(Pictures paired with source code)

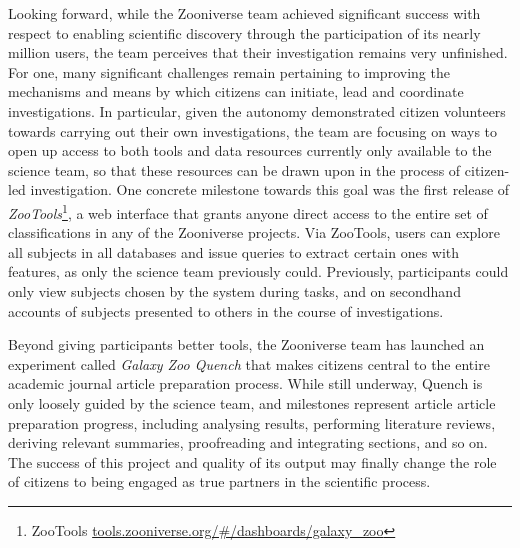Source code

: \documentclass{sigchi}
\begin{document}

Looking forward, while the Zooniverse team achieved significant success with respect to enabling scientific discovery through the participation of its nearly million users, the team perceives that their investigation remains very unfinished.  For one, many significant challenges remain pertaining to improving the mechanisms and means by which citizens can initiate, lead and coordinate investigations.  In particular, given the autonomy demonstrated citizen volunteers towards carrying out their own investigations, the team are focusing on ways to open up access to both tools and data resources currently only available to the science team, so that these resources can be drawn upon in the process of citizen-led investigation.  One concrete milestone towards this goal was the first release of \emph{ZooTools}\footnote{ZooTools \url{tools.zooniverse.org/\#/dashboards/galaxy_zoo}}, a web interface that grants anyone direct access to the entire set of classifications in any of the Zooniverse projects.  Via ZooTools, users can explore all subjects in all databases and issue queries to extract certain ones with features, as only the science team previously could.  Previously, participants could only view subjects chosen by the system during tasks, and on secondhand accounts of subjects presented to others in the course of investigations.

Beyond giving participants better tools, the Zooniverse team has launched an experiment called \emph{Galaxy Zoo Quench} that makes citizens central to the entire academic journal article preparation process.  While still underway, Quench is only loosely guided by the science team, and milestones represent article article preparation progress, including analysing results, performing literature reviews, deriving relevant summaries, proofreading and integrating sections, and so on.  The success of this project and quality of its output may finally change the role of citizens to being engaged as true partners in the scientific process. 
\end{document}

WHAT THE TASK REQUIRES: Could you restate every record above word for word, dropping the pictures?

SOLUTION:
Source code

: \documentclass{sigchi}
\begin{document}

Looking forward, while the Zooniverse team achieved significant success with respect to enabling scientific discovery through the participation of its nearly million users, the team perceives that their investigation remains very unfinished.  For one, many significant challenges remain pertaining to improving the mechanisms and means by which citizens can initiate, lead and coordinate investigations.  In particular, given the autonomy demonstrated citizen volunteers towards carrying out their own investigations, the team are focusing on ways to open up access to both tools and data resources currently only available to the science team, so that these resources can be drawn upon in the process of citizen-led investigation.  One concrete milestone towards this goal was the first release of \emph{ZooTools}\footnote{ZooTools \url{tools.zooniverse.org/\#/dashboards/galaxy_zoo}}, a web interface that grants anyone direct access to the entire set of classifications in any of the Zooniverse projects.  Via ZooTools, users can explore all subjects in all databases and issue queries to extract certain ones with features, as only the science team previously could.  Previously, participants could only view subjects chosen by the system during tasks, and on secondhand accounts of subjects presented to others in the course of investigations.

Beyond giving participants better tools, the Zooniverse team has launched an experiment called \emph{Galaxy Zoo Quench} that makes citizens central to the entire academic journal article preparation process.  While still underway, Quench is only loosely guided by the science team, and milestones represent article article preparation progress, including analysing results, performing literature reviews, deriving relevant summaries, proofreading and integrating sections, and so on.  The success of this project and quality of its output may finally change the role of citizens to being engaged as true partners in the scientific process. 
\end{document}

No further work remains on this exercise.